31 U.S.C. § 5318A : US Code - Section 5318A: Special measures for jurisdictions, financial institutions, international transactions, or types of accounts of primary money laundering concern
Search 31 U.S.C. § 5318A : US Code - Section 5318A: Special measures for jurisdictions, financial institutions, international transactions, or types of accounts of primary money laundering concern
(a) International Counter-Money Laundering Requirements. -
(1) In general. - The Secretary of the Treasury may require
domestic financial institutions and domestic financial agencies
to take 1 or more of the special measures described in subsection
(b) if the Secretary finds that reasonable grounds exist for
concluding that a jurisdiction outside of the United States, 1 or
more financial institutions operating outside of the United
States, 1 or more classes of transactions within, or involving, a
jurisdiction outside of the United States, or 1 or more types of
accounts is of primary money laundering concern, in accordance
with subsection (c).
(2) Form of requirement. - The special measures described in -
(A) subsection (b) may be imposed in such sequence or
combination as the Secretary shall determine;
(B) paragraphs (1) through (4) of subsection (b) may be
imposed by regulation, order, or otherwise as permitted by law;
and
(C) subsection (b)(5) may be imposed only by regulation.
(3) Duration of orders; rulemaking. - Any order by which a
special measure described in paragraphs (1) through (4) of
subsection (b) is imposed (other than an order described in
section 5326) -
(A) shall be issued together with a notice of proposed
rulemaking relating to the imposition of such special measure;
and
(B) may not remain in effect for more than 120 days, except
pursuant to a rule promulgated on or before the end of the 120-
day period beginning on the date of issuance of such order.
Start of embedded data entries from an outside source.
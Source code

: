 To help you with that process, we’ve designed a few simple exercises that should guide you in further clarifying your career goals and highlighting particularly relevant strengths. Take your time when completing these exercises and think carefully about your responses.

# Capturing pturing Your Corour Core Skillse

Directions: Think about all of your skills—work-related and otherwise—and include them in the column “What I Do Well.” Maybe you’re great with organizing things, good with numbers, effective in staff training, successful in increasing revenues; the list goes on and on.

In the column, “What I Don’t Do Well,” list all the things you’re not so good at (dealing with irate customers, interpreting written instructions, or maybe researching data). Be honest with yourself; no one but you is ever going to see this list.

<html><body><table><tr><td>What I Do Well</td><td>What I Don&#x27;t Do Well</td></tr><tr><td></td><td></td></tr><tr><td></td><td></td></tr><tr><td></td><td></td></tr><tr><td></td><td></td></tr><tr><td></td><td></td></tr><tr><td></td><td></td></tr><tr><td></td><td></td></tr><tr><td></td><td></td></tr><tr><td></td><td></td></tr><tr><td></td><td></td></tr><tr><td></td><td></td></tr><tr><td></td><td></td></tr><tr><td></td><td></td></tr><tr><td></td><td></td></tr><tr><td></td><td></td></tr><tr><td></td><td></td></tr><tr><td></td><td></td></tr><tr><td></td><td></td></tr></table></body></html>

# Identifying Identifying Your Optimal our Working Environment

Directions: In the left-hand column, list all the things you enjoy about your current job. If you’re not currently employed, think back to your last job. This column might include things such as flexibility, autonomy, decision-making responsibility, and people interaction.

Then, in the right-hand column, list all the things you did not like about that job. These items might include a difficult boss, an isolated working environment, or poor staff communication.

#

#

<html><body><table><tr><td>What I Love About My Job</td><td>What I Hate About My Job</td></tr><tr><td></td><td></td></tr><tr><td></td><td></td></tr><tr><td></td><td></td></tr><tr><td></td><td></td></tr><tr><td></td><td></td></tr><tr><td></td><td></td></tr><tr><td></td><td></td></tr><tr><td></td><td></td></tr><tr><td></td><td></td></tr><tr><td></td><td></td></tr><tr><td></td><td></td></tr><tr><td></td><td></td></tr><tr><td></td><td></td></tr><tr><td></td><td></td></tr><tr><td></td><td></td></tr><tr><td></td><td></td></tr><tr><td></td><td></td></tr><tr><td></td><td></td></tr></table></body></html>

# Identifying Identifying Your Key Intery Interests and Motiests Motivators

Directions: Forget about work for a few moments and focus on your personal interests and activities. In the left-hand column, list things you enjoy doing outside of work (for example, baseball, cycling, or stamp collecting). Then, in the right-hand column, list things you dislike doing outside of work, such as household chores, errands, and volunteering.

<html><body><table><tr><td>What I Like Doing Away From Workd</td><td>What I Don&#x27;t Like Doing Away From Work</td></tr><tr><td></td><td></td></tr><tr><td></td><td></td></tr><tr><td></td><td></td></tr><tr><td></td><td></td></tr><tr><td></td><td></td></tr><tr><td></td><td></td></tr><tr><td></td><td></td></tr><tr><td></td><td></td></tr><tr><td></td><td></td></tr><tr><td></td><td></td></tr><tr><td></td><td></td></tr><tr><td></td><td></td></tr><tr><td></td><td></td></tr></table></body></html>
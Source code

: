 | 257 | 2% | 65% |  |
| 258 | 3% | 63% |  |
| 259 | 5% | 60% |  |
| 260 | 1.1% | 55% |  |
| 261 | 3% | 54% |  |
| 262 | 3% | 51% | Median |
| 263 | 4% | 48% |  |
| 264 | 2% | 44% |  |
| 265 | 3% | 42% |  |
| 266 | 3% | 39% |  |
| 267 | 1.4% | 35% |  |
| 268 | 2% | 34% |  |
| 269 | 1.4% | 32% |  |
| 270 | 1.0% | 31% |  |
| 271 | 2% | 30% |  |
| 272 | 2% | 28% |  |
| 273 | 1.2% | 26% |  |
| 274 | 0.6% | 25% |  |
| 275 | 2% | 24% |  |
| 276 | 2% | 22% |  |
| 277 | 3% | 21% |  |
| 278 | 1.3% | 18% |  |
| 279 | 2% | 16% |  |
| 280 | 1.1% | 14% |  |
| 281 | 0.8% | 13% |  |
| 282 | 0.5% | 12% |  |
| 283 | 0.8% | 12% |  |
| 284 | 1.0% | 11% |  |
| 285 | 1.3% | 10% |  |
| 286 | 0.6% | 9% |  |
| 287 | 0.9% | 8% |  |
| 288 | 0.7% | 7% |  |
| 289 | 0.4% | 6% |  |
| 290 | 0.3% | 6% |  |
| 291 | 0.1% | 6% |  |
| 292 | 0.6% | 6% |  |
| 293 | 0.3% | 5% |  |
(4) Process for selecting special measures. - In selecting
which special measure or measures to take under this subsection,
the Secretary of the Treasury -
(A) shall consult with the Chairman of the Board of Governors
of the Federal Reserve System, any other appropriate Federal
banking agency (as defined in section 3 of the Federal Deposit
Insurance Act) (!1) the Secretary of State, the Securities and
Exchange Commission, the Commodity Futures Trading Commission,
the National Credit Union Administration Board, and in the sole
discretion of the Secretary, such other agencies and interested
parties as the Secretary may find to be appropriate; and
(B) shall consider -
(i) whether similar action has been or is being taken by
other nations or multilateral groups;
(ii) whether the imposition of any particular special
measure would create a significant competitive disadvantage,
including any undue cost or burden associated with
compliance, for financial institutions organized or licensed
in the United States;
(iii) the extent to which the action or the timing of the
action would have a significant adverse systemic impact on
the international payment, clearance, and settlement system,
or on legitimate business activities involving the particular
jurisdiction, institution, class of transactions, or type of
account; and
(iv) the effect of the action on United States national
security and foreign policy.
(5) No limitation on other authority. - This section shall not
be construed as superseding or otherwise restricting any other
authority granted to the Secretary, or to any other agency, by
this subchapter or otherwise.
(b) Special Measures. - The special measures referred to in
subsection (a), with respect to a jurisdiction outside of the
United States, financial institution operating outside of the
United States, class of transaction within, or involving, a
jurisdiction outside of the United States, or 1 or more types of
accounts are as follows:
(1) Recordkeeping and reporting of certain financial
transactions. -
(A) In general. - The Secretary of the Treasury may require
any domestic financial institution or domestic financial agency
to maintain records, file reports, or both, concerning the
aggregate amount of transactions, or concerning each
transaction, with respect to a jurisdiction outside of the
United States, 1 or more financial institutions operating
outside of the United States, 1 or more classes of transactions
within, or involving, a jurisdiction outside of the United
States, or 1 or more types of accounts if the Secretary finds
any such jurisdiction, institution, class of transactions, or
type of account to be of primary money laundering concern.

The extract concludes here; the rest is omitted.